Your task » Among the entries below, copy every line that carries the word "merge".

Source records »
──────────

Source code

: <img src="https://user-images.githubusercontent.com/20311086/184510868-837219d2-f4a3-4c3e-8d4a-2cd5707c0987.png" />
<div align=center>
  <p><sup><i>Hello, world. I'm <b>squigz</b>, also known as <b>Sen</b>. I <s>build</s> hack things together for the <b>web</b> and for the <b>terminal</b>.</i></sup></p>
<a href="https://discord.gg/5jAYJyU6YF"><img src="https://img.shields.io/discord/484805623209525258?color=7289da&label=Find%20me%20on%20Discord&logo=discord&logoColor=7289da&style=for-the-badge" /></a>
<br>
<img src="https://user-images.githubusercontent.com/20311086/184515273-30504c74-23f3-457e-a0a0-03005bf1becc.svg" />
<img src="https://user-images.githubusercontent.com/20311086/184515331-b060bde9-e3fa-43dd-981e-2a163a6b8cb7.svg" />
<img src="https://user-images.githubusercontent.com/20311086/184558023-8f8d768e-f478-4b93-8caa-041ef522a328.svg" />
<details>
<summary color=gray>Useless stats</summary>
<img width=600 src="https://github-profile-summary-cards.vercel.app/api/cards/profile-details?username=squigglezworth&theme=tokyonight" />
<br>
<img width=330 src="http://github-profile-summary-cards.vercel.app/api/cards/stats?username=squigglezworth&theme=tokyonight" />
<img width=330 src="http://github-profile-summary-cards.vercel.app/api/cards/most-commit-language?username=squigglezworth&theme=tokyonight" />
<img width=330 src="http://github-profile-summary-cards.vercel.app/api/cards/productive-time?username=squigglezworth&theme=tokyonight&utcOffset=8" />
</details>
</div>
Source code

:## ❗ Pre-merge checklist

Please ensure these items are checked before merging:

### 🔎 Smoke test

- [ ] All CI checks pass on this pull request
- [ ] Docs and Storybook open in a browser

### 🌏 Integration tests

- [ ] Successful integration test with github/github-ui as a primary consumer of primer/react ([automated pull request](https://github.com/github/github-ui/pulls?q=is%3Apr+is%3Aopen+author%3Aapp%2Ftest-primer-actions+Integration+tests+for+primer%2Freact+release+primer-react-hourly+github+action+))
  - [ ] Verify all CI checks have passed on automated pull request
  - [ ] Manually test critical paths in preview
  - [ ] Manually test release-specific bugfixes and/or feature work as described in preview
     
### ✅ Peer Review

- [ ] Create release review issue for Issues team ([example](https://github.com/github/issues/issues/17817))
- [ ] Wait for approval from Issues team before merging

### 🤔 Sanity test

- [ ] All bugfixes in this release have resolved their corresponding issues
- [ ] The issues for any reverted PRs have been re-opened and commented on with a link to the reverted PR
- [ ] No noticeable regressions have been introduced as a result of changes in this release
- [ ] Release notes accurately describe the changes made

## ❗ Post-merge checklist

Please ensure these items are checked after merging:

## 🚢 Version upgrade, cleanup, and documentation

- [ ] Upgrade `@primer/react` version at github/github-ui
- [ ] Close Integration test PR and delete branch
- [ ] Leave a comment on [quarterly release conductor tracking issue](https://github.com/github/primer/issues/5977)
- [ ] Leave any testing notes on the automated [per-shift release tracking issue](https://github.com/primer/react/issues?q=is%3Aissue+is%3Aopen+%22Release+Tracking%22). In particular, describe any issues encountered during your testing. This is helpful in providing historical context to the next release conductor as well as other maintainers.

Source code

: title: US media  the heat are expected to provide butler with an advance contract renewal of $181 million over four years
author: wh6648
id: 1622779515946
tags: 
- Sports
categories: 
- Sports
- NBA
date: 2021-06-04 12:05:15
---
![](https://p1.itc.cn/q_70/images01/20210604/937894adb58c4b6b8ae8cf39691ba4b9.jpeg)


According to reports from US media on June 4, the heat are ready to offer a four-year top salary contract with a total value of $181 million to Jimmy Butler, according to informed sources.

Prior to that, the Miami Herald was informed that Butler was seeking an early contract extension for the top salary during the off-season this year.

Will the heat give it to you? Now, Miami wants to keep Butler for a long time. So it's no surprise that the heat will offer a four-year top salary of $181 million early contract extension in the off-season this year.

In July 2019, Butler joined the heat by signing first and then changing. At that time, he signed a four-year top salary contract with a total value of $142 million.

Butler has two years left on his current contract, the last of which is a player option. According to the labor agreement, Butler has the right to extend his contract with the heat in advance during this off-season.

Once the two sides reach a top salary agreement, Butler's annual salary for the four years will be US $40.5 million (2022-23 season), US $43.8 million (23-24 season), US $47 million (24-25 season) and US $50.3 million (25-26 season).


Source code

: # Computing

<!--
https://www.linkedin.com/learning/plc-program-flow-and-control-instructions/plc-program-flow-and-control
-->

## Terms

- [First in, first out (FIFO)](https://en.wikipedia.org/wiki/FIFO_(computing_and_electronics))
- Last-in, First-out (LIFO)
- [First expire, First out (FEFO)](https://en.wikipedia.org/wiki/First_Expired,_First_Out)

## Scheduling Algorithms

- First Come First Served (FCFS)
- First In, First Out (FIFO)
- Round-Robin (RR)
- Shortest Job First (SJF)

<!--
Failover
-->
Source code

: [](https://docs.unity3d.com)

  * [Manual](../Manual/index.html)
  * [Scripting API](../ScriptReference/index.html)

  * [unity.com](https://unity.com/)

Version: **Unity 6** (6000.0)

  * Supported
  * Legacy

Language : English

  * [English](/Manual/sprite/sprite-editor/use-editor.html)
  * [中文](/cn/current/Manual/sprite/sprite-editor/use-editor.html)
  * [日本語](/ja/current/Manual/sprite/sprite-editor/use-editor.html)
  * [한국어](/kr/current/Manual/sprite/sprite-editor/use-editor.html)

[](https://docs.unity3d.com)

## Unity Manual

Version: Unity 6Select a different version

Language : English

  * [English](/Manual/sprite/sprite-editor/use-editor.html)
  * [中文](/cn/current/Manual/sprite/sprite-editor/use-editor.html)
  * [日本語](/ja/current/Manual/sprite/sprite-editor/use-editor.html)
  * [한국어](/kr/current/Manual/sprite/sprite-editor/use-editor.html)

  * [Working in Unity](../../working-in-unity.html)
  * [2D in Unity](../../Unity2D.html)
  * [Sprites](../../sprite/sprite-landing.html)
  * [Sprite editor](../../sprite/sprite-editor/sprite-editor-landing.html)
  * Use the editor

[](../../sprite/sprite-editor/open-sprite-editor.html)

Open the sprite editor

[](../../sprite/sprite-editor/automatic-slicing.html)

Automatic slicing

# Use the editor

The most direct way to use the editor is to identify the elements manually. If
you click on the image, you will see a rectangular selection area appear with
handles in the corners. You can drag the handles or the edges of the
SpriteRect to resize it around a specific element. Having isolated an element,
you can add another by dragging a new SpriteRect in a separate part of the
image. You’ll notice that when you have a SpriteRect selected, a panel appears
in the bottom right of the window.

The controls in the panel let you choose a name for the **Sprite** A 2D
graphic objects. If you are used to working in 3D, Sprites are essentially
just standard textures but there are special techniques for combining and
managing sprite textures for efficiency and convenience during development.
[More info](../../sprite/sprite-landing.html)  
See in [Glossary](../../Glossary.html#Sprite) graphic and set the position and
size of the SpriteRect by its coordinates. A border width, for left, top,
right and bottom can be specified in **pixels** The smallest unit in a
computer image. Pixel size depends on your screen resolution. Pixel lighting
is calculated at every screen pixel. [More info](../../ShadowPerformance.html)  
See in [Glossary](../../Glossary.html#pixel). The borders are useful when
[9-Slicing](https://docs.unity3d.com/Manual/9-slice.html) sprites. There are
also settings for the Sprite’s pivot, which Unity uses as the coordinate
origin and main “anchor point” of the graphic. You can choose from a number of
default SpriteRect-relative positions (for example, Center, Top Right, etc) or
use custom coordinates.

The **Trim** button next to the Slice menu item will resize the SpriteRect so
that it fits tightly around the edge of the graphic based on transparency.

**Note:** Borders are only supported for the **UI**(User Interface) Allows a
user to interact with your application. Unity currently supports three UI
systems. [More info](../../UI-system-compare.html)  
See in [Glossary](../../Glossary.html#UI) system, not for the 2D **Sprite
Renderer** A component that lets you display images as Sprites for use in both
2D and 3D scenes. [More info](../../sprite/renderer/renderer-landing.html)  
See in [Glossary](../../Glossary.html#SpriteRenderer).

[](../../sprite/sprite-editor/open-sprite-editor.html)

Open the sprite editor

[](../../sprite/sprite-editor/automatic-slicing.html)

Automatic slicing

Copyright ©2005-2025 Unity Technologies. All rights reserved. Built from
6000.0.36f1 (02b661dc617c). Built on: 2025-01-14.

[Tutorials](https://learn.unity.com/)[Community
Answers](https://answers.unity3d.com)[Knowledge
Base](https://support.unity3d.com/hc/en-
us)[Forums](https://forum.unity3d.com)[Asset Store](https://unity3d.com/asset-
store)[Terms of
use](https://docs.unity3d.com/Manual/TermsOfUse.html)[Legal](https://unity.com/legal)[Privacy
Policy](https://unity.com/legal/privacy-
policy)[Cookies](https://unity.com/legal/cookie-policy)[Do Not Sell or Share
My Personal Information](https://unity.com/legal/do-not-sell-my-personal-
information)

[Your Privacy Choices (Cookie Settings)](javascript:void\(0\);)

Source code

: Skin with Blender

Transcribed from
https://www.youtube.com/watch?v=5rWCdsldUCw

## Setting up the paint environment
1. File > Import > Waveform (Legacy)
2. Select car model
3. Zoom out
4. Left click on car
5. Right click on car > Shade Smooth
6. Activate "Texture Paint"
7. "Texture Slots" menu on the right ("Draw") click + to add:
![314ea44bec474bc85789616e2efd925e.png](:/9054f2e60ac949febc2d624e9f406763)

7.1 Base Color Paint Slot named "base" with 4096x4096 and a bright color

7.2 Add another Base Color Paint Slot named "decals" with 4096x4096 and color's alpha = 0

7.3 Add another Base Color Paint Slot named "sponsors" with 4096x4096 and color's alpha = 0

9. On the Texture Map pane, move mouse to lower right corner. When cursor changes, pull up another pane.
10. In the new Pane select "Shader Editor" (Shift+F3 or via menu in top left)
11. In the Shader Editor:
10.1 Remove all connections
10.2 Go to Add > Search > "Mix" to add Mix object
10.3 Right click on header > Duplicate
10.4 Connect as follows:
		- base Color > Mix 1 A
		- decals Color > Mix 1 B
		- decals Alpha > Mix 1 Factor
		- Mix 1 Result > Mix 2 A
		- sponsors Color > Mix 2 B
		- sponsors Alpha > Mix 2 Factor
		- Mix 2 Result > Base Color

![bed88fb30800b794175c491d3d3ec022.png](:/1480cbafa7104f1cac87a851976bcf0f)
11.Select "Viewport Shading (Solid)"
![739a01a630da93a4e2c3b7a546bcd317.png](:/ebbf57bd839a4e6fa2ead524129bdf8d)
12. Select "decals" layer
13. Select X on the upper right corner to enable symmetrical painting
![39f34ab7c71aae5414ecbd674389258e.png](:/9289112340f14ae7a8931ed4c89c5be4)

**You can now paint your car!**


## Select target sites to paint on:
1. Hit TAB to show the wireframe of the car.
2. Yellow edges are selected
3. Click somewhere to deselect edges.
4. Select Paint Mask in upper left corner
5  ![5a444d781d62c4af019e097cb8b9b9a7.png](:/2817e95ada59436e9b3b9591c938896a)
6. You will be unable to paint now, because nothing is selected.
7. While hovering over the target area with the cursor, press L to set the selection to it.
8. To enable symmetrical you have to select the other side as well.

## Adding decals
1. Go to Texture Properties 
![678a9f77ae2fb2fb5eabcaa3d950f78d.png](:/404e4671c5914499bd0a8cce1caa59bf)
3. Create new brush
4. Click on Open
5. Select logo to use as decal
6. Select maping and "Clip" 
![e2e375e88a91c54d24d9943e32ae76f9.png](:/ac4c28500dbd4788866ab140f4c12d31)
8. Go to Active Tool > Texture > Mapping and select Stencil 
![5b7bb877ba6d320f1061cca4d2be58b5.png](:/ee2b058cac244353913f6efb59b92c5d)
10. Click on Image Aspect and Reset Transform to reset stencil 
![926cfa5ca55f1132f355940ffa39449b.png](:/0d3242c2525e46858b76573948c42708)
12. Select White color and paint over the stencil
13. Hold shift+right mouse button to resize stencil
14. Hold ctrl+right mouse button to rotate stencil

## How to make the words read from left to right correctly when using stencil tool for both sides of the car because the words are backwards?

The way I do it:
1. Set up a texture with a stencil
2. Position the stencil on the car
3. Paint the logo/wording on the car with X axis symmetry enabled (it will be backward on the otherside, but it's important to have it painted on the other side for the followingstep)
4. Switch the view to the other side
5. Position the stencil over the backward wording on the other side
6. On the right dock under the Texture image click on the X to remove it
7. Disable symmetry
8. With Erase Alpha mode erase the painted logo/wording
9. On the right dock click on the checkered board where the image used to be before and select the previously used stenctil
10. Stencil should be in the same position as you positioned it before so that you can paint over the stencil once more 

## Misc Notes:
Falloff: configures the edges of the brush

──────────

Solution for this task »
:## ❗ Pre-merge checklist
## ❗ Post-merge checklist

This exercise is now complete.